Nous nous limitons à notre corps. Mais les Vedas commencent par : « O fils de l'immortalité, faites attention à nous ». L'âtmân est partout. La pratique, abhyâsa (signifie répétition, mais aussi étude, exercice, habitude, ou encore récitation, pratique spirituelle régulière), consiste à devenir ce que nous ne sommes pas. Toutes les pratiques sont effectuées pour le futur. Avant d'essayer d'atteindre quelque chose d'autre, nous devons d'abord savoir qui nous sommes. Ne soyez pas comme une rose qui désirerait devenir un lotus, au lieu de lutter pour devenir quelqu'un d'autre ou quelque chose d'autre, soyez dans votre état naturel. Soyez ce que vous êtes et ne retirez que ce qui est indésirable de votre être intérieur, comme un sculpteur qui dégage avec son ciseau une certaine quantité de pierre pour faire apparaître la forme de la statue.

Les limitations sont nos propres créations, comme le forgeron en prison est attaché par les menottes qu'il a lui-même fabriquées. Le créateur est toujours plus grand que sa création. Par l'imagination, nous nous discréditons nous-mêmes en disant que nous sommes finis, que nous sommes incapables, etc. Déshypnotisez-vous vous-même, vous n'êtes pas limité, vous n'êtes pas mortel.
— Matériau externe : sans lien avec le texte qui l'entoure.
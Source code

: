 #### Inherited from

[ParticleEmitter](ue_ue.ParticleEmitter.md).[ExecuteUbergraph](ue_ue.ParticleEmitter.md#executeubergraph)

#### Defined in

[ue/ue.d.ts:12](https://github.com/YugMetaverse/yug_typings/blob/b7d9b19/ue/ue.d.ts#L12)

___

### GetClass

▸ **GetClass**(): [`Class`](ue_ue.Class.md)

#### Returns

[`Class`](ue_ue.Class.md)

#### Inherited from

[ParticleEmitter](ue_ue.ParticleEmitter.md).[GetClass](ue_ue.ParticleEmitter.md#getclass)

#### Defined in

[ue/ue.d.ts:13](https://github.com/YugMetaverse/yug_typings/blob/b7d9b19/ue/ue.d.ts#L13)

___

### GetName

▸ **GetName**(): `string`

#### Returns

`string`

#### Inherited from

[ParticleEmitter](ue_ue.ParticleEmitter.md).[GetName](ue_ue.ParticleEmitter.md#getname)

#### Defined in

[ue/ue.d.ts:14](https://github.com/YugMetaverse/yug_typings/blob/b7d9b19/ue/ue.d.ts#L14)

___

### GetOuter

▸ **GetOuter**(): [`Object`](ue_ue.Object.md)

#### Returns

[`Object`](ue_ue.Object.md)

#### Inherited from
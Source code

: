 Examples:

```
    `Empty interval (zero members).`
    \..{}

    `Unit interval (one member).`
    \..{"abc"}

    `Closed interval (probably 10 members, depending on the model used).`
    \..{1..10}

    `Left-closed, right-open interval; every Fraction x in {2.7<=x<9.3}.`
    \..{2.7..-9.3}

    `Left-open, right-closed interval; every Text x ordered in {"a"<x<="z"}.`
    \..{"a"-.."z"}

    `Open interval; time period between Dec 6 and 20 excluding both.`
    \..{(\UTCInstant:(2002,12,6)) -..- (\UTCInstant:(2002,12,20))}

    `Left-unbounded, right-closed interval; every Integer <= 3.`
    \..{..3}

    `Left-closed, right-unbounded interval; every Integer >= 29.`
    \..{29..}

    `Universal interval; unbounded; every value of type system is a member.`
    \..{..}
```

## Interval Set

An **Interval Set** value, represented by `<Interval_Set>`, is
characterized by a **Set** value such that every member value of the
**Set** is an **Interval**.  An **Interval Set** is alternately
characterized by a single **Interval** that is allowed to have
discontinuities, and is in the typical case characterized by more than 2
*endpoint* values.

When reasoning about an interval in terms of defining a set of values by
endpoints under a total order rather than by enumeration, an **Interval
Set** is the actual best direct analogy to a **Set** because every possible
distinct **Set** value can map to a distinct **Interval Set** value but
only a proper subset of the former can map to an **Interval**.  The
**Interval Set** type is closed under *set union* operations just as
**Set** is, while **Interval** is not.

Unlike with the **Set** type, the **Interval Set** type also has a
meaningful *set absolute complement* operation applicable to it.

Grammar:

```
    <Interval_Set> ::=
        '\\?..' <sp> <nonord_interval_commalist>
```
Toutes ces limitations sont imaginaires, nous devons nous-même les faire disparaître. Sachez où la compassion commence et où elle finit, sinon cela devient moha, fascination hypnotique de l'attachement.

Il y a diverses attitudes : quand il y a un serpent (une corde qui ressemble à un serpent) sur le chemin, un jîvan-moukta prend une lampe, découvre la vérité et trouve un passage, un yogui prend un bâton et essaie de tuer le serpent, et celui qui n'est intéressé que par les expériences des sens, le bhogui, prend ses jambes à son cou. Allez au-dessus des problèmes et non en-dessous. Allez au-delà du bien du mal. Ne vous souciez pas du bonheur ou de la peine, ce ne sont que des attitudes mentales.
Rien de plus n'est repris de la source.